Well, lets start at the beginning, with the young and impressionable, lets invest in the concept of Newton’s third law, for every action there is an equal and opposite reaction.

Current Youth law was enacted in 1989, the Children, Young Persons and their Families Act 1989 was lauded as innovative and deals with the care and protection of young people.  A child is defined as a person under the age of 14, a child is not deemed criminally responsible except for Murder or Manslaughter. A young person is defined as a person aged between 14 and 17, unlike adults, a young person cannot be arrested without warrant on any offence other than a purely indictable offence (rape, murder etc) unless specific conditions are met.  This act prefers Police deal with youth offending through Cautions, Warnings and Family Group Conferences, which, more often than not, leave the victim with less rights than the child/youth offender.  In the 20 years since this Act came into legislation, it has fostered a generation of vicious criminals who grew up free from responsibility for their actions.  Clearly it didn’t work.

So, lets overhaul the CYPFs Act, do away with Cautions, Warnings and FGC’s and have all child/youth offenders appear in the Youth Court.  We can still work with restorative justice etc, but make them appear in a formal court, to give them the message, they’ve committed a crime.  Let’s make restorative justice a meaningful consequence, lets also look at some sort of 3 strikes system to stop recidivist offenders in their tracks. 

Let’s teach our children to be responsible for their actions, make them accountable.

Speaking of responsibility and accountability

What about us?  The adults.  We teach our children by our actions.

It’s all very well to come together as a community and march or hold candle light vigils when a child is murdered or the community feels outrage at a succession of violent crimes, but what do you do the other 364 days of the year?  How do you prevent crime? What do you personally, do about it?

When you see a crime being committed, do you call Police? Or do you walk on by and pretend it’s not happening?

Last year I was driving with my children, I turned down a side street and stopped at the lights.  As I glanced idly about me, I noticed a child outside the open foyer of a building, acting oddly.  I realised he was a look out, I checked out the foyer, a group of kids were tagging with permanent markers.  Did I drive on when the lights changed?

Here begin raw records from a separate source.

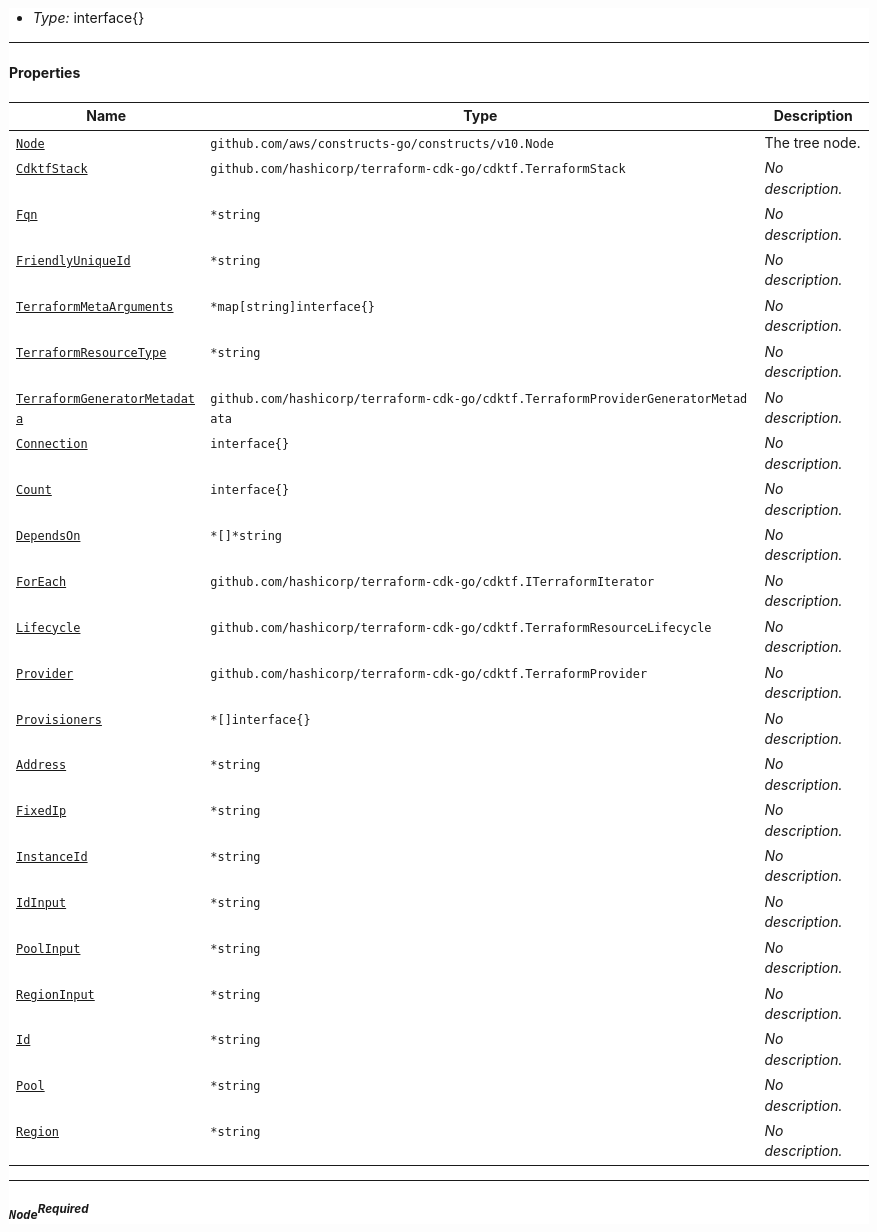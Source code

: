 - *Type:* interface{}

---

#### Properties <a name="Properties" id="Properties"></a>

| **Name** | **Type** | **Description** |
| --- | --- | --- |
| <code><a href="#@cdktf/provider-opentelekomcloud.computeFloatingipV2.ComputeFloatingipV2.property.node">Node</a></code> | <code>github.com/aws/constructs-go/constructs/v10.Node</code> | The tree node. |
| <code><a href="#@cdktf/provider-opentelekomcloud.computeFloatingipV2.ComputeFloatingipV2.property.cdktfStack">CdktfStack</a></code> | <code>github.com/hashicorp/terraform-cdk-go/cdktf.TerraformStack</code> | *No description.* |
| <code><a href="#@cdktf/provider-opentelekomcloud.computeFloatingipV2.ComputeFloatingipV2.property.fqn">Fqn</a></code> | <code>*string</code> | *No description.* |
| <code><a href="#@cdktf/provider-opentelekomcloud.computeFloatingipV2.ComputeFloatingipV2.property.friendlyUniqueId">FriendlyUniqueId</a></code> | <code>*string</code> | *No description.* |
| <code><a href="#@cdktf/provider-opentelekomcloud.computeFloatingipV2.ComputeFloatingipV2.property.terraformMetaArguments">TerraformMetaArguments</a></code> | <code>*map[string]interface{}</code> | *No description.* |
| <code><a href="#@cdktf/provider-opentelekomcloud.computeFloatingipV2.ComputeFloatingipV2.property.terraformResourceType">TerraformResourceType</a></code> | <code>*string</code> | *No description.* |
| <code><a href="#@cdktf/provider-opentelekomcloud.computeFloatingipV2.ComputeFloatingipV2.property.terraformGeneratorMetadata">TerraformGeneratorMetadata</a></code> | <code>github.com/hashicorp/terraform-cdk-go/cdktf.TerraformProviderGeneratorMetadata</code> | *No description.* |
| <code><a href="#@cdktf/provider-opentelekomcloud.computeFloatingipV2.ComputeFloatingipV2.property.connection">Connection</a></code> | <code>interface{}</code> | *No description.* |
| <code><a href="#@cdktf/provider-opentelekomcloud.computeFloatingipV2.ComputeFloatingipV2.property.count">Count</a></code> | <code>interface{}</code> | *No description.* |
| <code><a href="#@cdktf/provider-opentelekomcloud.computeFloatingipV2.ComputeFloatingipV2.property.dependsOn">DependsOn</a></code> | <code>*[]*string</code> | *No description.* |
| <code><a href="#@cdktf/provider-opentelekomcloud.computeFloatingipV2.ComputeFloatingipV2.property.forEach">ForEach</a></code> | <code>github.com/hashicorp/terraform-cdk-go/cdktf.ITerraformIterator</code> | *No description.* |
| <code><a href="#@cdktf/provider-opentelekomcloud.computeFloatingipV2.ComputeFloatingipV2.property.lifecycle">Lifecycle</a></code> | <code>github.com/hashicorp/terraform-cdk-go/cdktf.TerraformResourceLifecycle</code> | *No description.* |
| <code><a href="#@cdktf/provider-opentelekomcloud.computeFloatingipV2.ComputeFloatingipV2.property.provider">Provider</a></code> | <code>github.com/hashicorp/terraform-cdk-go/cdktf.TerraformProvider</code> | *No description.* |
| <code><a href="#@cdktf/provider-opentelekomcloud.computeFloatingipV2.ComputeFloatingipV2.property.provisioners">Provisioners</a></code> | <code>*[]interface{}</code> | *No description.* |
| <code><a href="#@cdktf/provider-opentelekomcloud.computeFloatingipV2.ComputeFloatingipV2.property.address">Address</a></code> | <code>*string</code> | *No description.* |
| <code><a href="#@cdktf/provider-opentelekomcloud.computeFloatingipV2.ComputeFloatingipV2.property.fixedIp">FixedIp</a></code> | <code>*string</code> | *No description.* |
| <code><a href="#@cdktf/provider-opentelekomcloud.computeFloatingipV2.ComputeFloatingipV2.property.instanceId">InstanceId</a></code> | <code>*string</code> | *No description.* |
| <code><a href="#@cdktf/provider-opentelekomcloud.computeFloatingipV2.ComputeFloatingipV2.property.idInput">IdInput</a></code> | <code>*string</code> | *No description.* |
| <code><a href="#@cdktf/provider-opentelekomcloud.computeFloatingipV2.ComputeFloatingipV2.property.poolInput">PoolInput</a></code> | <code>*string</code> | *No description.* |
| <code><a href="#@cdktf/provider-opentelekomcloud.computeFloatingipV2.ComputeFloatingipV2.property.regionInput">RegionInput</a></code> | <code>*string</code> | *No description.* |
| <code><a href="#@cdktf/provider-opentelekomcloud.computeFloatingipV2.ComputeFloatingipV2.property.id">Id</a></code> | <code>*string</code> | *No description.* |
| <code><a href="#@cdktf/provider-opentelekomcloud.computeFloatingipV2.ComputeFloatingipV2.property.pool">Pool</a></code> | <code>*string</code> | *No description.* |
| <code><a href="#@cdktf/provider-opentelekomcloud.computeFloatingipV2.ComputeFloatingipV2.property.region">Region</a></code> | <code>*string</code> | *No description.* |

---

##### `Node`<sup>Required</sup> <a name="Node" id="@cdktf/provider-opentelekomcloud.computeFloatingipV2.ComputeFloatingipV2.property.node"></a>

NO, I had two small children with me, I couldn’t take on a group of youths by myself and I didn’t have my cellphone, so I bluffed them!  I opened the window and yelled that I was calling the cops, they scarpered.

Did I stop them? Well momentarily I did.  What is important is I didn’t ignore them.  I let them know they were seen, I let my children know it was unacceptable and I did something about it.

As individuals it is up to us to do something when we see a crime being committed.  I am not talking about forming vigilante groups or taking on criminals one to one.  I’m talking about photographing them with your cellphone and making a police report, calling the Police if you can while it’s happening, giving a statement when you’ve witnessed something.  It’s about personally taking responsibility to let the crims know that crime is not acceptable in your neighbourhood.  Acting is like a virus, first one person starts, then two, then four and on it goes.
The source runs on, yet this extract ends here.